Lo tenemos todo, todito, todo, pero somos nosotros quien lo arruinamos.

El domingo pasado me levanté con los frases #sanapanama y #meduelespanama corriendo por mi celular. A mí también me duelen las cosas que aquí suceden, pero Panamá no tiene el poder de curarse y tampoco tiene sentimientos. Lo que late en esta tierra es el corazón de sus 4 millones de habitantes. Es nuestra voz la que ríe y son nuestros ojos los que lloran.

Por eso me duele por las chicas que, en vez de ser protegidas, han sido violentadas. Me duelen nuestros niños, esa mayoría que no tiene acceso a una educación ni siquiera básica. Me duelen los ancianos que no pueden jubilarse con tranquilidad. Todos aquellos que dependen de un sistema de salud desplomado que les arrebata la posibilidad de vivir o sanar. Aquellos jóvenes para quienes el deporte es un anzuelo del que guinda la promesa de escapar un mar sin esperanza, y luego desaparece con batazos invisibles.

Tantas cosas que están mal con nuestro país, a causa de quienes nos gobiernan, nos roban, se burlan y traicionan, pero no hacemos nada. Ese rugido leve de nuestras lamentaciones, nos arrulla a un sueño profundo, del que cada vez se hace más difícil despertar. Sin querer nos hemos vuelto cómplices de la apatía.

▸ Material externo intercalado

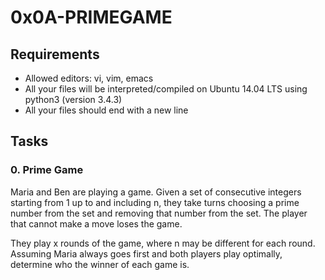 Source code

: # 0x0A-PRIMEGAME

## Requirements

- Allowed editors: vi, vim, emacs
- All your files will be interpreted/compiled on Ubuntu 14.04 LTS using python3 (version 3.4.3)
- All your files should end with a new line

## Tasks

### 0. Prime Game

Maria and Ben are playing a game. Given a set of consecutive integers starting from 1 up to and including n, they take turns choosing a prime number from the set and removing that number from the set. The player that cannot make a move loses the game.

They play x rounds of the game, where n may be different for each round. Assuming Maria always goes first and both players play optimally, determine who the winner of each game is.

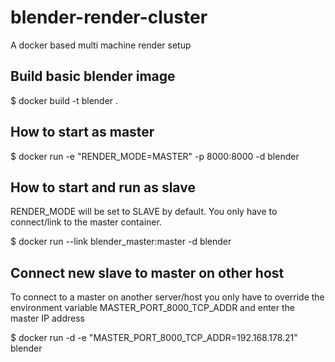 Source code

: # blender-render-cluster
A docker based multi machine render setup

## Build basic blender image
$ docker build -t blender .

## How to start as master
$ docker run -e "RENDER_MODE=MASTER" -p 8000:8000 -d blender

## How to start and run as slave

RENDER_MODE will be set to SLAVE by default. You only have to connect/link to the master container.

$ docker run --link blender_master:master -d blender

## Connect new slave to master on other host

To connect to a master on another server/host you only have to override the environment variable MASTER_PORT_8000_TCP_ADDR and enter the master IP address

$ docker run -d -e "MASTER_PORT_8000_TCP_ADDR=192.168.178.21" blender
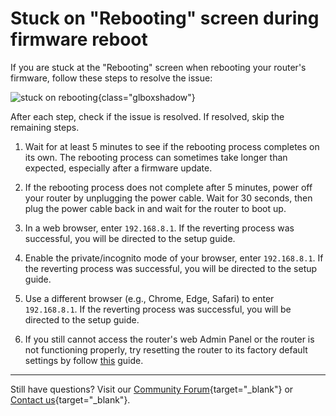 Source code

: # Stuck on "Rebooting" screen during firmware reboot

If you are stuck at the "Rebooting" screen when rebooting your router's firmware, follow these steps to resolve the issue:

![stuck on rebooting](https://static.gl-inet.com/docs/router/en/4/faq/troubleshooting/stuck_on_rebooting/rebooting.png){class="glboxshadow"}

After each step, check if the issue is resolved. If resolved, skip the remaining steps.

1. Wait for at least 5 minutes to see if the rebooting process completes on its own. The rebooting process can sometimes take longer than expected, especially after a firmware update.

2. If the rebooting process does not complete after 5 minutes, power off your router by unplugging the power cable. Wait for 30 seconds, then plug the power cable back in and wait for the router to boot up.

3. In a web browser, enter `192.168.8.1`. If the reverting process was successful, you will be directed to the setup guide.

4. Enable the private/incognito mode of your browser, enter `192.168.8.1`. If the reverting process was successful, you will be directed to the setup guide.

5. Use a different browser (e.g., Chrome, Edge, Safari) to enter `192.168.8.1`. If the reverting process was successful, you will be directed to the setup guide.

6. If you still cannot access the router's web Admin Panel or the router is not functioning properly, try resetting the router to its factory default settings by follow [this](repair_network_or_reset_firmware.md/#reset-to-factory) guide.

---

Still have questions? Visit our [Community Forum](https://forum.gl-inet.com){target="_blank"} or [Contact us](https://www.gl-inet.com/contacts/){target="_blank"}.

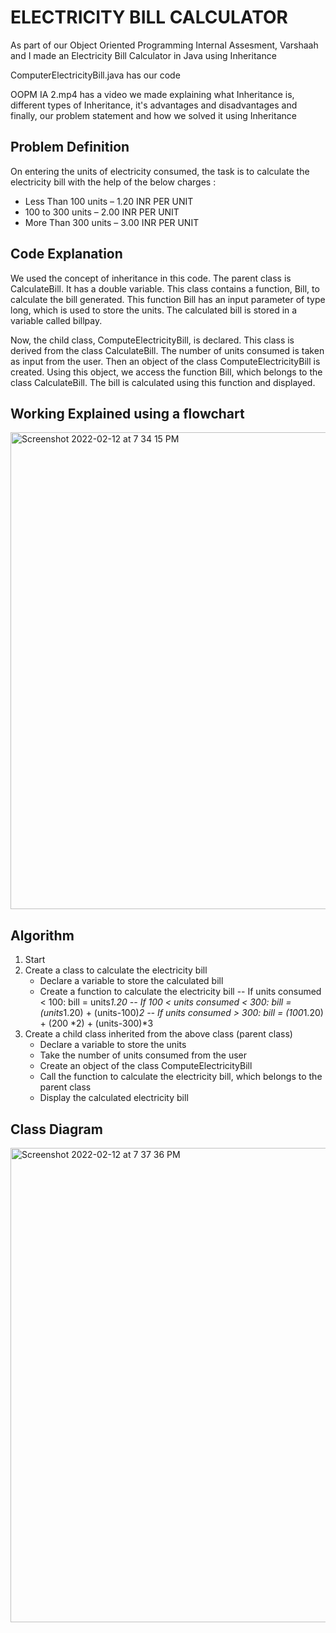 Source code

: # ELECTRICITY BILL CALCULATOR

As part of our Object Oriented Programming Internal Assesment, Varshaah and I made an Electricity Bill Calculator in Java using Inheritance

ComputerElectricityBill.java has our code

OOPM IA 2.mp4 has a video we made explaining what Inheritance is, different types of Inheritance, it's advantages and disadvantages and finally, our problem statement and how we solved it using Inheritance

## Problem Definition

On entering the units of electricity consumed, the task is to calculate the electricity bill with the help of the below charges :
- Less Than 100 units – 1.20 INR PER UNIT
- 100 to 300 units – 2.00 INR PER UNIT
- More Than 300 units – 3.00 INR PER UNIT 

## Code Explanation

We used the concept of inheritance in this code. The parent class is CalculateBill. It has a double variable. This class contains a function, Bill, to calculate the bill generated. This function Bill has an input parameter of type long, which is used to store the units. The calculated bill is stored in a variable called billpay.

Now, the child class, ComputeElectricityBill, is declared. This class is derived from the class CalculateBill. The number of units consumed is taken as input from the user. Then an object of the class ComputeElectricityBill is created. Using this object, we access the function Bill, which belongs to the class CalculateBill. The bill is calculated using this function and displayed.

## Working Explained using a flowchart 

<img width="763" alt="Screenshot 2022-02-12 at 7 34 15 PM" src="https://user-images.githubusercontent.com/71224019/153714492-37ea42a6-0cb4-4e2a-a665-bdd3343067d7.png">

## Algorithm

1. Start
2. Create a class to calculate the electricity bill
   - Declare a variable to store the calculated bill
   - Create a function to calculate the electricity bill
       -- If units consumed < 100: bill = units*1.20
       -- If 100 < units consumed < 300: bill = (units*1.20) + (units-100)*2
       -- If units consumed > 300: bill = (100*1.20) + (200 *2) + (units-300)*3
3. Create a child class inherited from the above class (parent class)
   - Declare a variable to store the units
   - Take the number of units consumed from the user 
   - Create an object of the class ComputeElectricityBill
   - Call the function to calculate the electricity bill, which belongs to the parent class
   - Display the calculated electricity bill

## Class Diagram

<img width="759" alt="Screenshot 2022-02-12 at 7 37 36 PM" src="https://user-images.githubusercontent.com/71224019/153714595-840ae404-bb39-42c9-ad24-b62e44049d71.png">


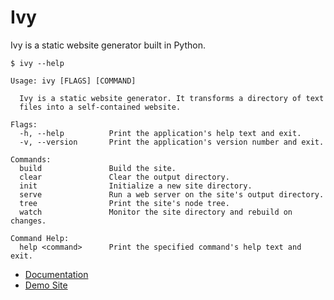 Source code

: 
# Ivy

Ivy is a static website generator built in Python.

    $ ivy --help

    Usage: ivy [FLAGS] [COMMAND]

      Ivy is a static website generator. It transforms a directory of text
      files into a self-contained website.

    Flags:
      -h, --help          Print the application's help text and exit.
      -v, --version       Print the application's version number and exit.

    Commands:
      build               Build the site.
      clear               Clear the output directory.
      init                Initialize a new site directory.
      serve               Run a web server on the site's output directory.
      tree                Print the site's node tree.
      watch               Monitor the site directory and rebuild on changes.

    Command Help:
      help <command>      Print the specified command's help text and exit.

* [Documentation](http://www.dmulholl.com/docs/ivy/)
* [Demo Site](http://www.dmulholl.com/demos/ivy/)

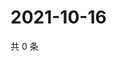 # 2021-10-16

共 0 条

<!-- BEGIN WEIBO -->
<!-- 最后更新时间 Sat Oct 16 2021 21:17:56 GMT+0800 (China Standard Time) -->

<!-- END WEIBO -->
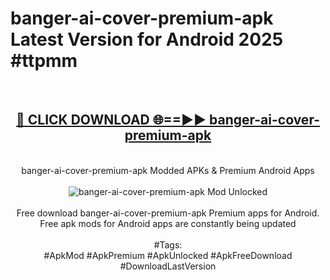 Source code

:<h1>banger-ai-cover-premium-apk Latest Version for Android 2025 #ttpmm</h1>
<br>
<div align="center">
<h2><a href="https://app.mediaupload.pro/?title=banger-ai-cover-premium-apk&ref=4FST" rel="nofollow">🔴 CLICK DOWNLOAD 🌐==►► banger-ai-cover-premium-apk</a></h2>
<br>
banger-ai-cover-premium-apk Modded APKs & Premium Android Apps
<br>
<br>
<a href="https://app.mediaupload.pro/?title=banger-ai-cover-premium-apk&ref=4FST" rel="nofollow" data-target="animated-image.originalLink"><img src="https://github.com/user-attachments/assets/0f9c940e-d8b0-45ae-aac7-cd30a18b3e1c" alt="banger-ai-cover-premium-apk Mod Unlocked" style="max-width: 100%; display: inline-block;" data-target="animated-image.originalImage"></a>
<br><br>
Free download banger-ai-cover-premium-apk Premium apps for Android. Free apk mods for Android apps are constantly being updated
<br><br>
#Tags:
<br>
#ApkMod #ApkPremium #ApkUnlocked #ApkFreeDownload #DownloadLastVersion
</div>
<br> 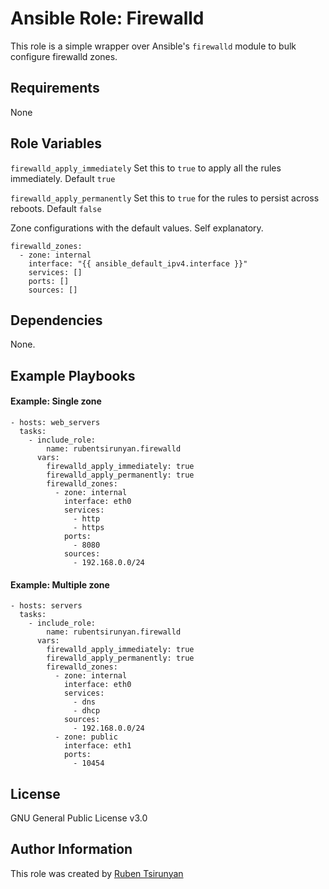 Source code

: Ansible Role: Firewalld
=======================

This role is a simple wrapper over Ansible's `firewalld` module to bulk configure firewalld zones.

Requirements
------------

None

Role Variables
--------------

`firewalld_apply_immediately` Set this to `true` to apply all the rules immediately. Default `true`

`firewalld_apply_permanently` Set this to `true` for the rules to persist across reboots. Default `false`

Zone configurations with the default values. Self explanatory.

    firewalld_zones:
      - zone: internal
        interface: "{{ ansible_default_ipv4.interface }}"
        services: []
        ports: []
        sources: []

Dependencies
------------

None.

Example Playbooks
----------------

#### Example: Single zone

    - hosts: web_servers
      tasks:
        - include_role: 
            name: rubentsirunyan.firewalld 
          vars:
            firewalld_apply_immediately: true
            firewalld_apply_permanently: true
            firewalld_zones:
              - zone: internal
                interface: eth0
                services:
                  - http
                  - https
                ports:
                  - 8080
                sources:
                  - 192.168.0.0/24

#### Example: Multiple zone

    - hosts: servers
      tasks:
        - include_role: 
            name: rubentsirunyan.firewalld 
          vars:
            firewalld_apply_immediately: true
            firewalld_apply_permanently: true
            firewalld_zones:
              - zone: internal
                interface: eth0
                services:
                  - dns
                  - dhcp
                sources:
                  - 192.168.0.0/24
              - zone: public 
                interface: eth1
                ports:
                  - 10454

License
-------

GNU General Public License v3.0

Author Information
------------------

This role was created by [Ruben Tsirunyan](https://github.com/rubentsirunyan)
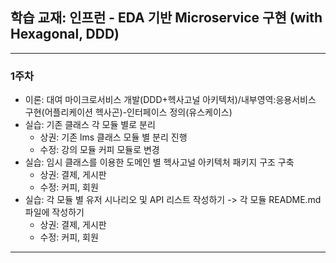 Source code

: ## 학습 교재: 인프런 - EDA 기반 Microservice 구현 (with Hexagonal, DDD)
___

### 1주차
- 이론: 대여 마이크로서비스 개발(DDD+헥사고널 아키텍처)/내부영역:응용서비스 구현(어플리케이션 헥사곤)-인터페이스 정의(유스케이스)
- 실습: 기존 클래스 각 모듈 별로 분리
  - 상권: 기존 lms 클래스 모듈 별 분리 진행
  - 수정: 강의 모듈 커피 모듈로 변경
- 실습: 임시 클래스를 이용한 도메인 별 헥사고널 아키텍처 패키지 구조 구축
  - 상권: 결제, 게시판
  - 수정: 커피, 회원
- 실습: 각 모듈 별 유저 시나리오 및 API 리스트 작성하기 -> 각 모듈 README.md 파일에 작성하기
  - 상권: 결제, 게시판
  - 수정: 커피, 회원
___
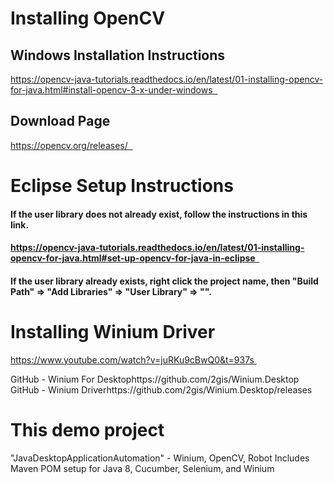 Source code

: # Installing OpenCV
## Windows Installation Instructions
https://opencv-java-tutorials.readthedocs.io/en/latest/01-installing-opencv-for-java.html#install-opencv-3-x-under-windows  

## Download Page
https://opencv.org/releases/  

# Eclipse Setup Instructions
#### If the user library does not already exist, follow the instructions in this link.
#### https://opencv-java-tutorials.readthedocs.io/en/latest/01-installing-opencv-for-java.html#set-up-opencv-for-java-in-eclipse  
#### If the user library already exists, right click the project name, then "Build Path" => "Add Libraries" => "User Library" => "<nameOfYourLibrary>".

# Installing Winium Driver
https://www.youtube.com/watch?v=juRKu9cBwQ0&t=937s 

GitHub - Winium For Desktophttps://github.com/2gis/Winium.Desktop
GitHub - Winium Driverhttps://github.com/2gis/Winium.Desktop/releases

# This demo project
"JavaDesktopApplicationAutomation" - Winium, OpenCV, Robot
Includes Maven POM setup for Java 8, Cucumber, Selenium, and Winium
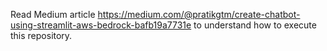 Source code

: Read Medium article https://medium.com/@pratikgtm/create-chatbot-using-streamlit-aws-bedrock-bafb19a7731e to understand how to execute this repository.
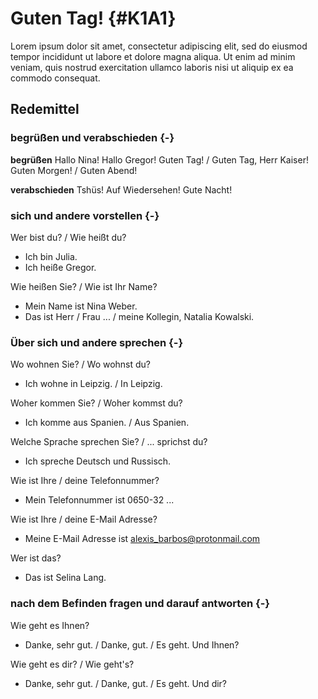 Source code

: Guten Tag! {#K1A1}
==

Lorem ipsum dolor sit amet, consectetur adipiscing elit, sed do eiusmod tempor incididunt ut labore et dolore magna aliqua. Ut enim ad minim veniam, quis nostrud exercitation ullamco laboris nisi ut aliquip ex ea commodo consequat.

Redemittel
--

### begrüßen und verabschieden {-}

**begrüßen**
Hallo Nina! Hallo Gregor!
Guten Tag! / Guten Tag, Herr Kaiser!
Guten Morgen! / Guten Abend!

**verabschieden**
Tshüs!
Auf Wiedersehen!
Gute Nacht!

### sich und andere vorstellen {-}

Wer bist du? / Wie heißt du?
  - Ich bin Julia. 
  - Ich heiße Gregor.

Wie heißen Sie? / Wie ist Ihr Name?
- Mein Name ist Nina Weber.
- Das ist Herr / Frau ... / meine Kollegin, Natalia Kowalski.

### Über sich und andere sprechen {-}

Wo wohnen Sie? / Wo wohnst du?
- Ich wohne in Leipzig. / In Leipzig.

Woher kommen Sie? / Woher kommst du?
- Ich komme aus Spanien. / Aus Spanien.

Welche Sprache sprechen Sie? / ... sprichst du?
- Ich spreche Deutsch und Russisch.

Wie ist Ihre / deine Telefonnummer?
- Mein Telefonnummer ist 0650-32 ...

Wie ist Ihre / deine E-Mail Adresse?
- Meine E-Mail Adresse ist alexis_barbos@protonmail.com

Wer ist das?
- Das ist Selina Lang.

### nach dem Befinden fragen und darauf antworten {-}

Wie geht es Ihnen?
- Danke, sehr gut. / Danke, gut. / Es geht. Und Ihnen?

Wie geht es dir? / Wie geht's?
- Danke, sehr gut. / Danke, gut. / Es geht. Und dir?
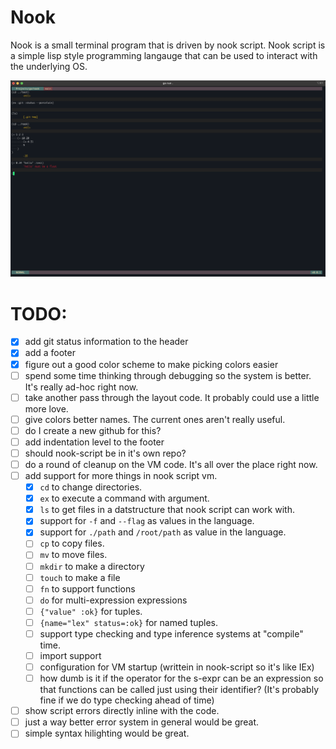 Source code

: # Nook

Nook is a small terminal program that is driven by nook script.
Nook script is a simple lisp style programming langauge that can be used to interact with the underlying OS.

![screenshot](/assets/screenshot.png)

# TODO:
* [x] add git status information to the header
* [x] add a footer
* [x] figure out a good color scheme to make picking colors easier
* [ ] spend some time thinking through debugging so the system is better. It's really ad-hoc right now.
* [ ] take another pass through the layout code. It probably could use a little more love.
* [ ] give colors better names. The current ones aren't really useful.
* [ ] do I create a new github for this?
* [ ] add indentation level to the footer
* [ ] should nook-script be in it's own repo?
* [ ] do a round of cleanup on the VM code. It's all over the place right now.
* [ ] add support for more things in nook script vm.
    * [x] `cd` to change directories.
    * [x] `ex` to execute a command with argument.
    * [x] `ls` to get files in a datstructure that nook script can work with.
    * [x] support for `-f` and `--flag` as values in the language.
    * [x] support for `./path` and `/root/path` as value in the language.
    * [ ] `cp` to copy files.
    * [ ] `mv` to move files.
    * [ ] `mkdir` to make a directory
    * [ ] `touch` to make a file
    * [ ] `fn` to support functions
    * [ ] `do` for multi-expression expressions
    * [ ] `{"value" :ok}` for tuples.
    * [ ] `{name="lex" status=:ok}` for named tuples.
    * [ ] support type checking and type inference systems at "compile" time.
    * [ ] import support
    * [ ] configuration for VM startup (writtein in nook-script so it's like IEx)
    * [ ] how dumb is it if the operator for the s-expr can be an expression so that functions can be called just using their identifier?
        (It's probably fine if we do type checking ahead of time)
* [ ] show script errors directly inline with the code.
* [ ] just a way better error system in general would be great.
* [ ] simple syntax hilighting would be great.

Tengo 46 años y recuerdo con claridad los años que precedieron el desplome de la dictadura. El fragor de cucharas contra pailas era el sonido de cada día; ahora solo escucho débiles quejas. Recuerdo los enfrentamientos entre oprimidos y opresores. Yo vivía en un piso 15 y observaba todo lo que acontecía, hasta que mi mamá nos ordenaba temerosa que nos alejáramos de la ventana, no vaya a ser que una bala perdida llegara a nuestra morada.

Ahora estamos huérfanos de líderes verdaderos. La rectitud se perdió en una carretera llena de baches y curvas. La mayor injusticia es, irónicamente, que ha sido secuestrada la justicia y el compás para encontrarla ha desaparecido. Las acciones valientes de unos pocos se diluyen en el tsunami arrollador de la mayoría.

No, a mí no me duele Panamá. Panamá es una tierra bendecida; son algunos de sus ciudadanos los que son una porquería.